取材協力者は3月21日、当局の現金供出強要について次のように伝えた。
「人民班で『黎明通り』建設を支援するため、現金を出すよう指示がありました。(金額は)地区によって違いますが、余裕のある地区では中国元で20~30ウォンずつ出しました(世帯毎と思われる)。金持ちや不法商売をしている人たちの中には、豚を何頭も供出したり、作業用の手袋1000個を出した人もいます」。
※中国10元は約160円
支援金の強要に住民たちに不満はないのかとの問いに対して、協力者は
「不満があってもどうしようもないんです。幹部や治安機関の人間たちの圧力があるから。それでも、『金なんてない』と逆らって払わない人もいました」
と、当局の強制的な徴収だったと証言した。
一方、建設作業に動員させられることを憂慮する人もいた。昨年8月末に咸鏡北道で発生した水害の復旧作業に多くの人が無理に動員されたため、完工期限が迫っている「黎明通り」建設に、また投入されるのではないか心配だと言うのだ。
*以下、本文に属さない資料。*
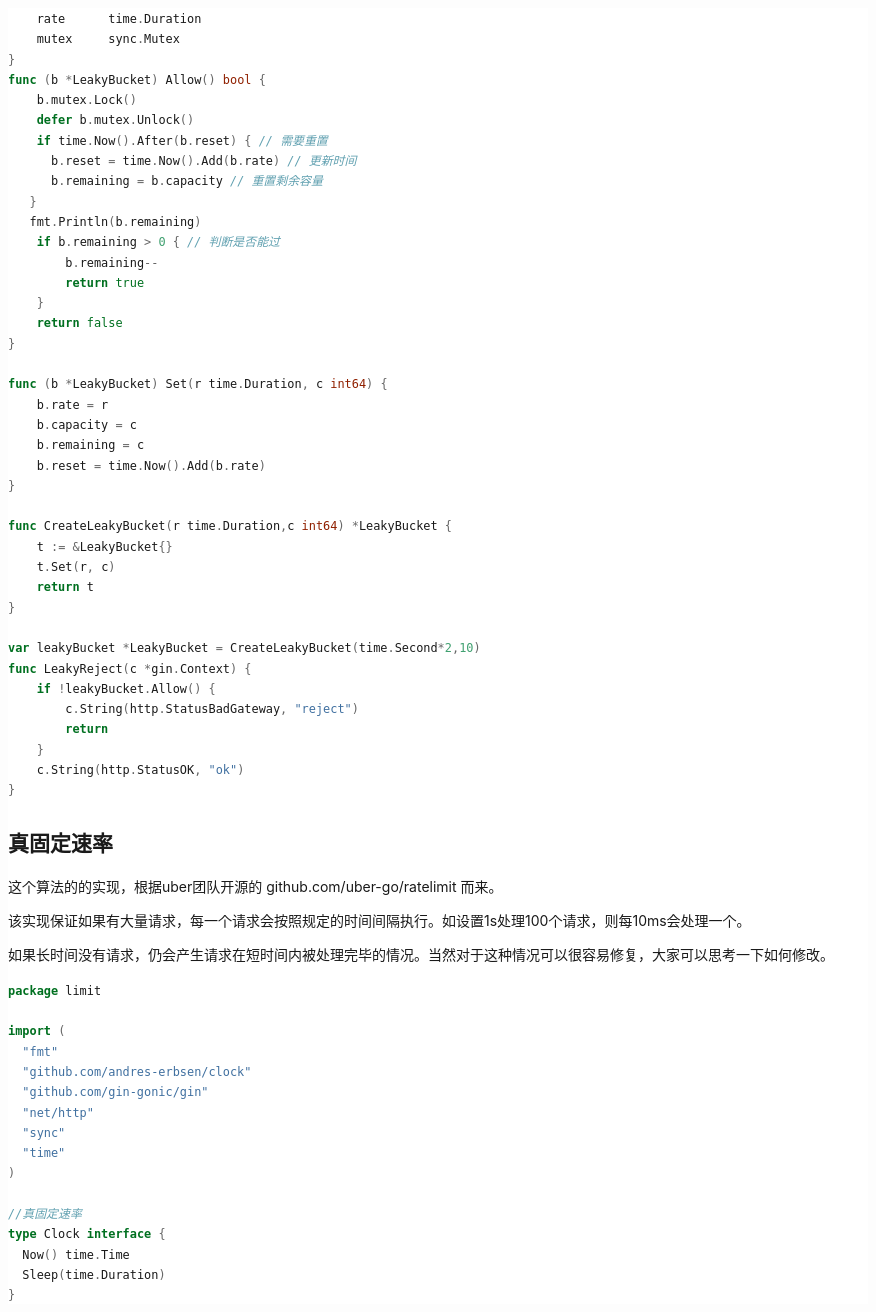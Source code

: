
 ```go
	rate      time.Duration
	mutex     sync.Mutex
}
func (b *LeakyBucket) Allow() bool {
	b.mutex.Lock()
	defer b.mutex.Unlock()
	if time.Now().After(b.reset) { // 需要重置
	  b.reset = time.Now().Add(b.rate) // 更新时间
	  b.remaining = b.capacity // 重置剩余容量
   }
   fmt.Println(b.remaining)
	if b.remaining > 0 { // 判断是否能过
		b.remaining--
		return true
	}
	return false
}

func (b *LeakyBucket) Set(r time.Duration, c int64) {
	b.rate = r
	b.capacity = c
	b.remaining = c
	b.reset = time.Now().Add(b.rate)
}

func CreateLeakyBucket(r time.Duration,c int64) *LeakyBucket {
	t := &LeakyBucket{}
	t.Set(r, c)
	return t
}

var leakyBucket *LeakyBucket = CreateLeakyBucket(time.Second*2,10)
func LeakyReject(c *gin.Context) {
	if !leakyBucket.Allow() {
		c.String(http.StatusBadGateway, "reject")
		return
	}
	c.String(http.StatusOK, "ok")
}
```
## 真固定速率
这个算法的的实现，根据uber团队开源的 github.com/uber-go/ratelimit 而来。

该实现保证如果有大量请求，每一个请求会按照规定的时间间隔执行。如设置1s处理100个请求，则每10ms会处理一个。

如果长时间没有请求，仍会产生请求在短时间内被处理完毕的情况。当然对于这种情况可以很容易修复，大家可以思考一下如何修改。
```go
package limit

import (
  "fmt"
  "github.com/andres-erbsen/clock"
  "github.com/gin-gonic/gin"
  "net/http"
  "sync"
  "time"
)

//真固定速率
type Clock interface {
  Now() time.Time
  Sleep(time.Duration)
}
```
労働党員で組織する「党員突撃隊」に入れられ二カ月近く水害被災地の住宅建設工事に動員された別の取材協力者は、
「金を使ってでも、何らかの口実を作ってでも、『黎明通り』の建設には絶対行きたくない」
と心情を吐露した。
金正恩氏は当初、「黎明通り」建設を2016年末までに完工するよう指示していたが、水害復旧と対北朝鮮制裁の影響などで計画どおり進んでおらず、期限は4月15日に延期されていた。金正恩政権としては、核開発に対する国際社会の制裁が強まる中でも、経済建設も民心も揺ぎがないことをアピールするために、「黎明通り」完工を優先させているものと思われる。